Association Analysis
The business problem
Many companies accumulate large quantities of customer purchasing data from their day-to-day operations. This dataset represents an opportunity to understand customer purchasing preferences.
- Problem: we don't know which products are purchased by customers, which products are purchased jointly and which regularities can be found between products and customers.
- Goals:
- We want to understand customer purchasing preferences
- Why? Perform specific actions to improve our services and products (such as placement, recommendations, etc.)
Technique to solve the business problem
We will use association analysis:
- It is a technique that helps to detect and analyse the relationships in registered transactions of individuals, groups and objects.
- One the most know analysis is the market basket analysis aiming to understand the relationship between acquired products.
- We will use the Apriori algorithm
Main Concepts
- Association rules, described by lhs => rhs:
- Lhs refers to the left element in the rule and it is the acronym of left hand side. It is an itemset.
- Rhs refers to the right element in the rule and it is the acronym of right hand side. It is an itemset.
- Support: This says how popular an itemset is, as measured by the proportion of transactions in which an itemset appears.
- Confidence: This says how likely item Y is purchased when item X is purchased, expressed as {X -> Y}. This is measured by the proportion of transactions with item X, in which item Y also appears.
- Lift This says how likely item Y is purchased when item X is purchased, while controlling for how popular item Y is.
$$ \frac{support(lhs \cup rhs)}{support(lhs) * support(rhs)} $$
The best predictor is lift. We should start our analysis with this parameter.
- If $$lift<1$$, lhs presence does not imply rhs presence.
- If $$lift=1$$, lhs and rhs are independent.

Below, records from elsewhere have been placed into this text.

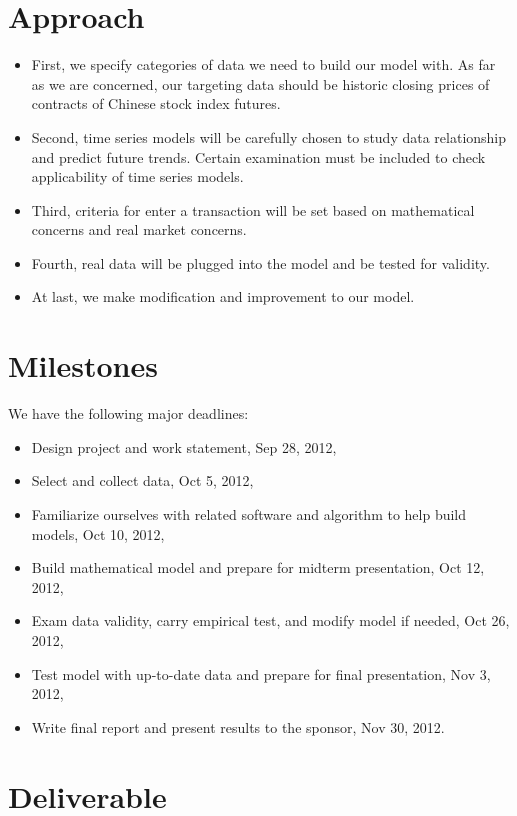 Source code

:\documentclass[12pt,letterpaper]{article}
\theoremstyle{definition}
\begin{document}
\section{Approach}
\begin{itemize}
    \item 	First, we specify categories of data we need to build our model with. As far as we are concerned, our targeting data should be historic closing prices of contracts of Chinese stock index futures.  
    \item 	Second, time series models will be carefully chosen to study data relationship and predict future trends. Certain examination must be included to check applicability of time series models.
    \item 	Third, criteria for enter a transaction will be set based on mathematical concerns and real market concerns.
    \item       Fourth, real data will be plugged into the model and be tested for validity.
    \item       At last, we make modification and improvement to our model. 
\end{itemize}
\section{Milestones}
We have the following major deadlines:
\begin{itemize}
    \item Design project and work statement, Sep 28, 2012,
    \item Select and collect data, Oct 5, 2012,
    \item Familiarize ourselves with related software and algorithm to help build models, Oct 10, 2012,
    \item Build mathematical model and prepare for midterm presentation, Oct 12, 2012,
    \item Exam data validity, carry empirical test, and modify model if needed, Oct 26, 2012,
    \item Test model with up-to-date data and prepare for final presentation, Nov 3, 2012,
    \item Write final report and present results to the sponsor, Nov 30, 2012.
\end{itemize}

\section{Deliverable}
\end{document}
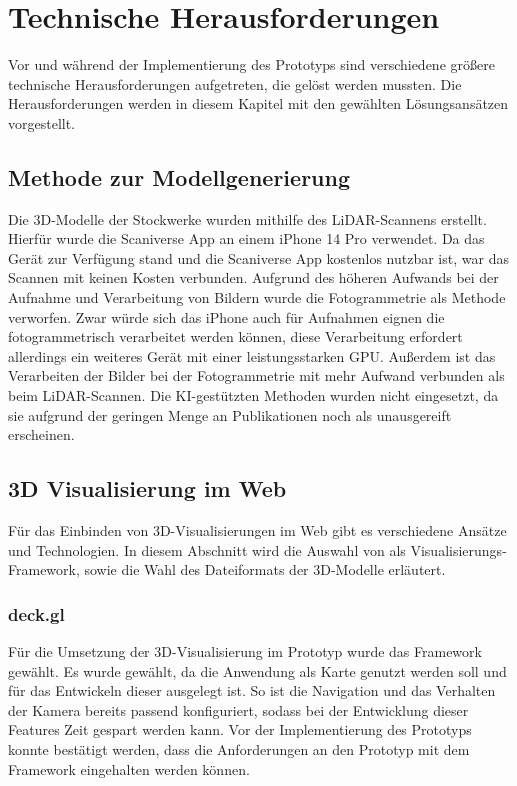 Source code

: \newpage
\section{Technische Herausforderungen}
Vor und während der Implementierung des Prototyps sind verschiedene größere technische Herausforderungen aufgetreten, die gelöst werden mussten. Die Herausforderungen werden in diesem Kapitel mit den gewählten Lösungsansätzen vorgestellt. 

\subsection{Methode zur Modellgenerierung}
Die 3D-Modelle der Stockwerke wurden mithilfe des LiDAR-Scannens erstellt. Hierfür wurde die Scaniverse App an einem iPhone 14 Pro verwendet. Da das Gerät zur Verfügung stand und die Scaniverse App kostenlos nutzbar ist, war das Scannen mit keinen Kosten verbunden. Aufgrund des höheren Aufwands bei der Aufnahme und Verarbeitung von Bildern wurde die Fotogrammetrie als Methode verworfen. Zwar würde sich das iPhone auch für Aufnahmen eignen die fotogrammetrisch verarbeitet werden können, diese Verarbeitung erfordert allerdings ein weiteres Gerät mit einer leistungsstarken \ac{GPU}. Außerdem ist das Verarbeiten der Bilder bei der Fotogrammetrie mit mehr Aufwand verbunden als beim \ac{LiDAR}-Scannen. Die \ac{KI}-gestützten Methoden wurden nicht eingesetzt, da sie aufgrund der geringen Menge an Publikationen noch als unausgereift erscheinen.

\subsection{3D Visualisierung im Web}
Für das Einbinden von 3D-Visualisierungen im Web gibt es verschiedene Ansätze und Technologien. In diesem Abschnitt wird die Auswahl von \deckgl{} als Visualisierungs-Framework, sowie die Wahl des Dateiformats der 3D-Modelle erläutert.

\subsubsection{deck.gl}
Für die Umsetzung der 3D-Visualisierung im Prototyp wurde das Framework \deckgl{} gewählt. Es wurde gewählt, da die Anwendung als Karte genutzt werden soll und \deckgl{} für das Entwickeln dieser ausgelegt ist. So ist die Navigation und das Verhalten der Kamera bereits passend konfiguriert, sodass bei der Entwicklung dieser Features Zeit gespart werden kann. Vor der Implementierung des Prototyps konnte bestätigt werden, dass die Anforderungen an den Prototyp mit dem Framework eingehalten werden können.

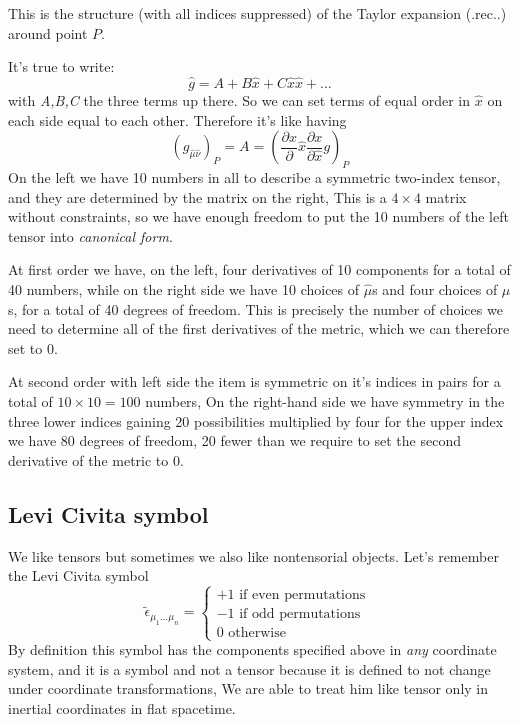 This is the structure (with all indices suppressed) of the Taylor expansion (.rec..) around point $P$. \par
It's true to write:
\[
	\hat{g} = A+ B \hat{x} + C \hat{x}\hat{x} + \ldots 
\]
with \emph{A,B,C} the three terms up there. So we can set terms of equal order in $\hat{x}$ on each side equal to each other. Therefore it's like having
\[
	\left( g_{\hat{\mu }\hat{\nu }} \right)_{P} = A = \left( \frac{\partial x}{\partial } \hat{x} \frac{\partial x}{\partial \hat{x}} g  \right)_{P}
\]
On the left we have 10 numbers in all to describe a symmetric two-index tensor, and they are determined by the matrix on the right, This is a $4\times 4$ matrix without constraints, so we have enough freedom to put the 10 numbers of the left tensor into \emph{canonical form}.\par
At first order we have, on the left, four derivatives of 10 components for a total of 40 numbers, while on the right side we have 10 choices of $\hat{\mu }$s and four choices of $\mu$s, for a total of 40 degrees of freedom. This is precisely the number of choices we need to determine all of the first derivatives of the metric, which we can therefore set to 0. \par
At second order with left side the item is symmetric on it's indices in pairs for a total of $10 \times 10 = 100$ numbers, On the right-hand side we have symmetry in the three lower indices gaining 20 possibilities multiplied by four for the upper index we have 80 degrees of freedom, 20 fewer than we require to set the second derivative of the metric to 0.\par

\subsection{Levi Civita symbol}
We like tensors but sometimes we also like nontensorial objects.
Let's remember the Levi Civita symbol 
\[
	\tilde{\epsilon}_{\mu _{1}\ldots \mu _{n }} = \begin{cases}
	+1 \text{ if even permutations } \\
	-1 \text{ if odd permutations } \\
	0 \text{ otherwise }
	\end{cases}
	
\]
By definition this symbol has the components specified above in \emph{any} coordinate system, and it is a symbol and not a tensor because it is defined to not change under coordinate transformations, We are able to treat him like tensor only in inertial coordinates in flat spacetime.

- If $$lift>1$$, lhs presence increases the probability of rhs presence in the transaction.
Implementation Process
- [BU/DU] Determine whether Association Analysis fits in our business
- [DP] Identification and understanding of sources and metadata
- [DP] Extract, clean and load data
- [DP] Purchasing Transaction identification
- [M] Choose the right algorithm (Apriori, Eclat, FP-growth, etc.)
- [M] Choose starging values for lift, support y confidence
- [M] Every product/service/department will have a NPS*
- [E] Analyze results and adjust parameters
- [D] Present and explain the results
Benefits
This technique provides the following benefits:
- Understand purchasing patterns. Example: Who is buying what? Which products are the best ones by region, channel, account,...? Which is the profile?
- Affinity Analysis. Frequent items analysis.
- Propension Analysis. Example: Who will buy what? Which is the profile of those customers?
Use cases
This technique is used in different use cases:
- Online: automated recommendation system, discounts, promotion, placement, cross-selling, etc.
- Offine: product placement, supplier management, store design, product catalog design, bundles, discounts, promotions, etc.
- Customer Retention: it can be used to create compelling arguments (using, for example, product bundles) to retain customers.
- Web usage mining, Intrusion detection, Continuous production, Bioinformatics, etc.
How to implement this algorithm using R
We have several R libraries related to Association Analysis:
- Arules: library to find frequent transactions and associations using Apriori and Eclat algorithms
- ArulesNBMiner: java version
- ArulesSequences: transaction manipulation and cSpade algorithm
- ArulesViz: visualization library for arules
The apriori principle can reduce the number of itemsets we need to examine. Put simply, the apriori principle states that if an itemset is infrequent, then all its subsets must also be infrequent.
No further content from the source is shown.